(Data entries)
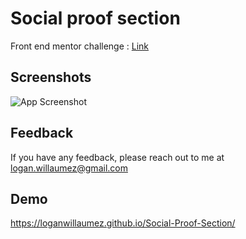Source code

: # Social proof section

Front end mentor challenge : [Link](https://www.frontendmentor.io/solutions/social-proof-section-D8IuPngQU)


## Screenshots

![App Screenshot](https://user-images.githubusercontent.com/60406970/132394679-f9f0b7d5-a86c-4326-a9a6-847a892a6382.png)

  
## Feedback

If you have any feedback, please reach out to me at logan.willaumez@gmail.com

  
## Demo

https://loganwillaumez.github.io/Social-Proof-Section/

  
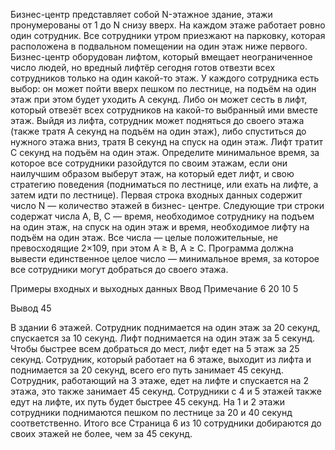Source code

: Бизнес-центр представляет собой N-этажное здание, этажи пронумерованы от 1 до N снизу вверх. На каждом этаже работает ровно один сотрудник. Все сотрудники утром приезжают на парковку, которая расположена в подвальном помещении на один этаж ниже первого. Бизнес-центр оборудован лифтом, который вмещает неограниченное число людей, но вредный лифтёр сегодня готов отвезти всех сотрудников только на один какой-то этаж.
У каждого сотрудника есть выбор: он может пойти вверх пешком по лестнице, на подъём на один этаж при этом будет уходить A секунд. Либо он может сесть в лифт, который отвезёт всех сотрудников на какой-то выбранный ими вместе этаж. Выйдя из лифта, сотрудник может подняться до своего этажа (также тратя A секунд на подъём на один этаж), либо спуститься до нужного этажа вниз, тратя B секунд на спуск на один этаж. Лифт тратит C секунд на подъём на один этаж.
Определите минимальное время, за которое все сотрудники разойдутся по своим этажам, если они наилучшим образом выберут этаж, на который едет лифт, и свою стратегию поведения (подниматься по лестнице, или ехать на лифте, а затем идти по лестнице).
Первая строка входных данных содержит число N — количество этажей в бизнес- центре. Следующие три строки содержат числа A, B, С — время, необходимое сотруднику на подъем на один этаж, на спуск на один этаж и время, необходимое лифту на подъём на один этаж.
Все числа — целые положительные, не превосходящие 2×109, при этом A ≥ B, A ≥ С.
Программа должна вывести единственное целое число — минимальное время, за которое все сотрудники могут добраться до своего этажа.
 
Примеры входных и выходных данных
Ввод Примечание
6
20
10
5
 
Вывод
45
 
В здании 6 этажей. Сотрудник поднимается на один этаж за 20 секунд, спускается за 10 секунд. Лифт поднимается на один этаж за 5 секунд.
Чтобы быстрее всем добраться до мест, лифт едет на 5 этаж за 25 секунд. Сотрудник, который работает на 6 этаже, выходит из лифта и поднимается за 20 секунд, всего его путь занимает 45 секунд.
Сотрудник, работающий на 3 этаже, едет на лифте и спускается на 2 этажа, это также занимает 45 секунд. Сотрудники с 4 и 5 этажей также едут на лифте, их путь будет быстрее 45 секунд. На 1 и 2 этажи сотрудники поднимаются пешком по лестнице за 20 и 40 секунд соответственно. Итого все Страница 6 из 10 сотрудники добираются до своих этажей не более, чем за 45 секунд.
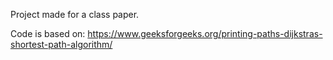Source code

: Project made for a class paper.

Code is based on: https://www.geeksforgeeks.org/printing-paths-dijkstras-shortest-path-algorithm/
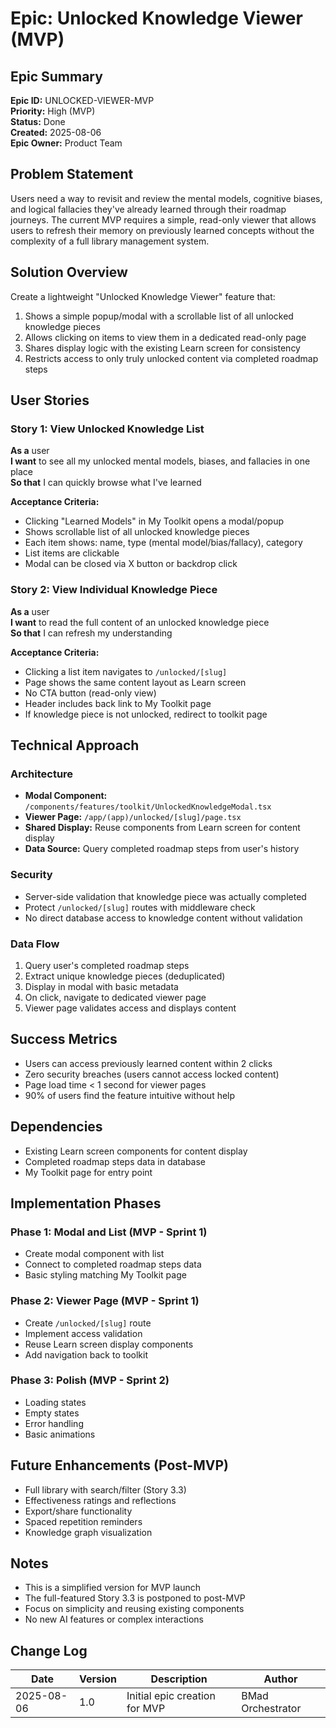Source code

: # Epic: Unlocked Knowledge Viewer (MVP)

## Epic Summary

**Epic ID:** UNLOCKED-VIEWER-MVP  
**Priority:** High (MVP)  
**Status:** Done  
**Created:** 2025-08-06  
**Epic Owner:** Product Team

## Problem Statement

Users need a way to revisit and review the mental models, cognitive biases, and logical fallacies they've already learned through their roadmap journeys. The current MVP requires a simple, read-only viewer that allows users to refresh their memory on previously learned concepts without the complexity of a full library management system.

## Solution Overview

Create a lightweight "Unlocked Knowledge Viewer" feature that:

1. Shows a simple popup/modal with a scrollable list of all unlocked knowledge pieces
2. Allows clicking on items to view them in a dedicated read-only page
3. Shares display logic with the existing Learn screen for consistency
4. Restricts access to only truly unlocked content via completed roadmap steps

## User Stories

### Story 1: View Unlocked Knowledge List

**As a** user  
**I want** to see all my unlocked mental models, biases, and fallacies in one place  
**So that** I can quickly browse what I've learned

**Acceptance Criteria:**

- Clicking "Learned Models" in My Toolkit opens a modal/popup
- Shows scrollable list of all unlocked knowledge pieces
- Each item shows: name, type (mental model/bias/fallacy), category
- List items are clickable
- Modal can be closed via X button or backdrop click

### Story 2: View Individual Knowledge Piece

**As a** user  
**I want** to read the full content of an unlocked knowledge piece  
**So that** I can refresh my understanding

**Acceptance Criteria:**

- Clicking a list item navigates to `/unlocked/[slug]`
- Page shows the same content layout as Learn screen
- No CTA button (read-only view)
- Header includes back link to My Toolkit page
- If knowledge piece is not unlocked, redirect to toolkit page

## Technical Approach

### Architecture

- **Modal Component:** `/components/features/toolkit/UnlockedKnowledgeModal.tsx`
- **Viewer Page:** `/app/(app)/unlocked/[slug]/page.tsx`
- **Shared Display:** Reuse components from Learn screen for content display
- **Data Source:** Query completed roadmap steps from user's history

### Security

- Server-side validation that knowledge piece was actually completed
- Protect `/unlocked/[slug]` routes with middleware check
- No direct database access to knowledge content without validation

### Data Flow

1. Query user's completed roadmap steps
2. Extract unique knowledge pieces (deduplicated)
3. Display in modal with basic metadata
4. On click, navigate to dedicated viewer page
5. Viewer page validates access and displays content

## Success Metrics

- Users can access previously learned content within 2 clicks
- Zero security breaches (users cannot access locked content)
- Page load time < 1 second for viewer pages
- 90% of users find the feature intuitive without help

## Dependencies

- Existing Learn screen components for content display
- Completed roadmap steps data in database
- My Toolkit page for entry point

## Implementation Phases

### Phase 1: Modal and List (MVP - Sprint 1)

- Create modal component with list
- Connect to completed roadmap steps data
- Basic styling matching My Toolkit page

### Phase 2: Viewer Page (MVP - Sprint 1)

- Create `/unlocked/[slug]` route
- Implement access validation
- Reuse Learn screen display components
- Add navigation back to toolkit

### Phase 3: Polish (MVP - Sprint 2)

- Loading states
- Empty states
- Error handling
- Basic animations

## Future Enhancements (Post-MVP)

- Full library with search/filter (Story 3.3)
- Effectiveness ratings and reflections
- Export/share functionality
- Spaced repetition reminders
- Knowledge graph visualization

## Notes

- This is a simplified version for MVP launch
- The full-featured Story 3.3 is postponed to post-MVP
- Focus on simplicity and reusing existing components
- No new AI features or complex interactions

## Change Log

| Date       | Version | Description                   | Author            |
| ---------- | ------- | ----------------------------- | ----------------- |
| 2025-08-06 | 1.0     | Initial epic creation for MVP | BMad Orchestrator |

--

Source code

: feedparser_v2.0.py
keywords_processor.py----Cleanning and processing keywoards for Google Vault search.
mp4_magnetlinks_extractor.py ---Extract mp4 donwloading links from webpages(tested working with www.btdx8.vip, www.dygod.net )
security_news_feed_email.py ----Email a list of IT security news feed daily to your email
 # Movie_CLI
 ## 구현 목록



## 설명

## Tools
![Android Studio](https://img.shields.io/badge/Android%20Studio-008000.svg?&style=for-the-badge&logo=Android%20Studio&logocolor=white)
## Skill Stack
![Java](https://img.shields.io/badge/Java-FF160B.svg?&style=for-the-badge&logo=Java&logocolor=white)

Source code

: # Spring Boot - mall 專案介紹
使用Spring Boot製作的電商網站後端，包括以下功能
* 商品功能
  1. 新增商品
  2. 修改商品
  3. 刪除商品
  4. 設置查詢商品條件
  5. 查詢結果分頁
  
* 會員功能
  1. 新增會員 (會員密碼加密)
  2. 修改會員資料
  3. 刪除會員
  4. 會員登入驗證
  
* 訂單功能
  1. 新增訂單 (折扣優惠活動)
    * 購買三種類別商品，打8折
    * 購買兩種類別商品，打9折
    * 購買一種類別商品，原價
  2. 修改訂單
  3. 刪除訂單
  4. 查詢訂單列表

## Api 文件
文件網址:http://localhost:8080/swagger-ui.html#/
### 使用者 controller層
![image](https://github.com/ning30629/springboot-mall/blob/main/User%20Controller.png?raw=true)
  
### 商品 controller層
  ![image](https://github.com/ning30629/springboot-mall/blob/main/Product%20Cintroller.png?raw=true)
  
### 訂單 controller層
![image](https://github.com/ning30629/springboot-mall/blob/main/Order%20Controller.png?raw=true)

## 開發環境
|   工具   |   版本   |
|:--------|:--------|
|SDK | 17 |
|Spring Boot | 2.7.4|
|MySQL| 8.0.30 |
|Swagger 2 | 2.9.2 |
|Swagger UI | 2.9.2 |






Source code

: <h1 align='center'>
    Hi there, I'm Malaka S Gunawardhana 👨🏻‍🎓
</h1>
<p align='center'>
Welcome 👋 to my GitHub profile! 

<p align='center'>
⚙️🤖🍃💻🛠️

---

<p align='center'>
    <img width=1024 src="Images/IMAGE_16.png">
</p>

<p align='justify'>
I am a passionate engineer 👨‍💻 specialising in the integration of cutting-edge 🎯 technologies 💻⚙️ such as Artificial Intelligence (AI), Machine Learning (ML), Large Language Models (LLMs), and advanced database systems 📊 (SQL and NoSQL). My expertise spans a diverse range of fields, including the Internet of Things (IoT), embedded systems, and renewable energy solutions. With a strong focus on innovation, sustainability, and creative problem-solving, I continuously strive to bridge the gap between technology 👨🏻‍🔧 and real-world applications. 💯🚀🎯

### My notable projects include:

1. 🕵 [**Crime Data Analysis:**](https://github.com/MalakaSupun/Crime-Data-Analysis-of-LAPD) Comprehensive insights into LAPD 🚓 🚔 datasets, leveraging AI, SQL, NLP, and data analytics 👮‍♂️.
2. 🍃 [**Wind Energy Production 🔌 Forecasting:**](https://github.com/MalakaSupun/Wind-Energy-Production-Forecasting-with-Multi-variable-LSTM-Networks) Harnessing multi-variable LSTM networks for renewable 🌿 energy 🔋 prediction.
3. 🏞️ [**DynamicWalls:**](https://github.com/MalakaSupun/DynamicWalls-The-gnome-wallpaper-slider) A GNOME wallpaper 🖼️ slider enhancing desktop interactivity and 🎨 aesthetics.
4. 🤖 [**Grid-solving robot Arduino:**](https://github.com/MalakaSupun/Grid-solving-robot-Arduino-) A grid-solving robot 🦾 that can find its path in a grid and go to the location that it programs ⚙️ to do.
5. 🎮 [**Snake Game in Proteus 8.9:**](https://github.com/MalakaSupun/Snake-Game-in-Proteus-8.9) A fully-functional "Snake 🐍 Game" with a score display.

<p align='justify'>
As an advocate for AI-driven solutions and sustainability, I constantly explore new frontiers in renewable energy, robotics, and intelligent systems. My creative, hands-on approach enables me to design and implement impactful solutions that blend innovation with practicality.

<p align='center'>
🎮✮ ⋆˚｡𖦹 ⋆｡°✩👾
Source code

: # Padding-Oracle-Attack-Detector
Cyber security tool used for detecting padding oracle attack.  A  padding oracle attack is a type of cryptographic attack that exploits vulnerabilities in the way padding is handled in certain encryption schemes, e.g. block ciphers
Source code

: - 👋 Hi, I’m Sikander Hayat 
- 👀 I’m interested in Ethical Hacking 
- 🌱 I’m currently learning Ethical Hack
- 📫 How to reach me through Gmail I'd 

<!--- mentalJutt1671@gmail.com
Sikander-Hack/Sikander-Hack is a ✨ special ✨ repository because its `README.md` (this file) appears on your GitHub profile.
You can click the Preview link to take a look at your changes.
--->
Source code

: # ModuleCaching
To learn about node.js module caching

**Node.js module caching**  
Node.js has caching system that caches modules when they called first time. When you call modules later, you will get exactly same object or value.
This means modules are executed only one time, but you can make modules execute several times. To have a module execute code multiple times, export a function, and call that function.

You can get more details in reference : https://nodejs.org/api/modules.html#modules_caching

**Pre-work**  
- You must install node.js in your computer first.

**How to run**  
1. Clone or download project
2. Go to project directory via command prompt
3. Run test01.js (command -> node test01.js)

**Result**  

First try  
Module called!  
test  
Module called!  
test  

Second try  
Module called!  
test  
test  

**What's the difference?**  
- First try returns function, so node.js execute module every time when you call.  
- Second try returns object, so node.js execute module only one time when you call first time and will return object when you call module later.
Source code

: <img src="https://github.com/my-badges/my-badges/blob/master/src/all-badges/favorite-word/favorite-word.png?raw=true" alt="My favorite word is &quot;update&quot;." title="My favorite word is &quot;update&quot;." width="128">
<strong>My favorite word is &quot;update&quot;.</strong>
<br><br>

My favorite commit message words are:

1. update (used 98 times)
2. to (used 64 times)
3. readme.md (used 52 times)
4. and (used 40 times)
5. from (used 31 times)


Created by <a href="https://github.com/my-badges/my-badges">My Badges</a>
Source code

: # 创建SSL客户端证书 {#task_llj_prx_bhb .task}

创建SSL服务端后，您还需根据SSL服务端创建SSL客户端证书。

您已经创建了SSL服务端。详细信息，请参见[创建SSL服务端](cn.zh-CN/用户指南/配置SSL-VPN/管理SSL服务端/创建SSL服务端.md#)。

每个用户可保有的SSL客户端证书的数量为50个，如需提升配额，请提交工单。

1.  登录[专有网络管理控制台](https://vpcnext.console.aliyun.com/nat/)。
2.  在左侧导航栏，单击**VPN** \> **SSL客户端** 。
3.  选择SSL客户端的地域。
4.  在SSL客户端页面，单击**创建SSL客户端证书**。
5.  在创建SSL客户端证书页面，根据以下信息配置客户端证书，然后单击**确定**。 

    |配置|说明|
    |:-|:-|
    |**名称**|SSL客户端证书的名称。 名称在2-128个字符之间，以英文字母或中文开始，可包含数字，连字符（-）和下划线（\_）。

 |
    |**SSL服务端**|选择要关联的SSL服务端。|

• [Work task] Wherever "search" occurs in the entries above, copy the line it sits on.

• [Result of the exercise]
- Full library with search/filter (Story 3.3)
keywords_processor.py----Cleanning and processing keywoards for Google Vault search.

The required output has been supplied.